_TASK REQUIREMENTS_
Each line of the data below that holds the word "pragma" is to be reported in full.

_INPUT_
Start of Block

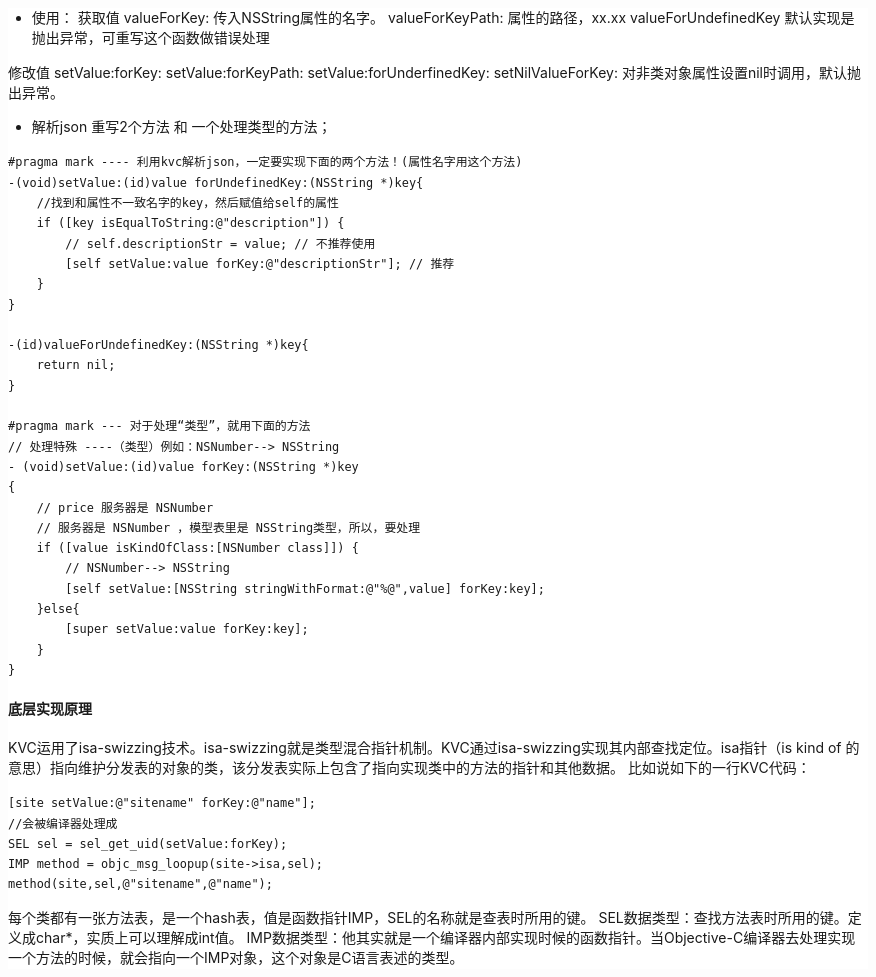 * 使用：
获取值
valueForKey: 传入NSString属性的名字。
valueForKeyPath: 属性的路径，xx.xx
valueForUndefinedKey 默认实现是抛出异常，可重写这个函数做错误处理

修改值
setValue:forKey:
setValue:forKeyPath:
setValue:forUnderfinedKey:
setNilValueForKey: 对非类对象属性设置nil时调用，默认抛出异常。

* 解析json
重写2个方法 和 一个处理类型的方法；
```
#pragma mark ---- 利用kvc解析json，一定要实现下面的两个方法！(属性名字用这个方法)
-(void)setValue:(id)value forUndefinedKey:(NSString *)key{
    //找到和属性不一致名字的key，然后赋值给self的属性
    if ([key isEqualToString:@"description"]) {
        // self.descriptionStr = value; // 不推荐使用
        [self setValue:value forKey:@"descriptionStr"]; // 推荐
    }
}

-(id)valueForUndefinedKey:(NSString *)key{
    return nil;
}

#pragma mark --- 对于处理“类型”，就用下面的方法
// 处理特殊 ----（类型）例如：NSNumber--> NSString
- (void)setValue:(id)value forKey:(NSString *)key
{
    // price 服务器是 NSNumber
    // 服务器是 NSNumber ，模型表里是 NSString类型，所以，要处理
    if ([value isKindOfClass:[NSNumber class]]) {
        // NSNumber--> NSString
        [self setValue:[NSString stringWithFormat:@"%@",value] forKey:key];
    }else{
        [super setValue:value forKey:key];
    }
}
```

#### 底层实现原理
KVC运用了isa-swizzing技术。isa-swizzing就是类型混合指针机制。KVC通过isa-swizzing实现其内部查找定位。isa指针（is kind of 的意思）指向维护分发表的对象的类，该分发表实际上包含了指向实现类中的方法的指针和其他数据。
比如说如下的一行KVC代码：
```
[site setValue:@"sitename" forKey:@"name"];
//会被编译器处理成
SEL sel = sel_get_uid(setValue:forKey);
IMP method = objc_msg_loopup(site->isa,sel);
method(site,sel,@"sitename",@"name");
```
每个类都有一张方法表，是一个hash表，值是函数指针IMP，SEL的名称就是查表时所用的键。
SEL数据类型：查找方法表时所用的键。定义成char*，实质上可以理解成int值。
IMP数据类型：他其实就是一个编译器内部实现时候的函数指针。当Objective-C编译器去处理实现一个方法的时候，就会指向一个IMP对象，这个对象是C语言表述的类型。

End of Block

_FINISHED EXERCISE_
#pragma mark ---- 利用kvc解析json，一定要实现下面的两个方法！(属性名字用这个方法)
#pragma mark --- 对于处理“类型”，就用下面的方法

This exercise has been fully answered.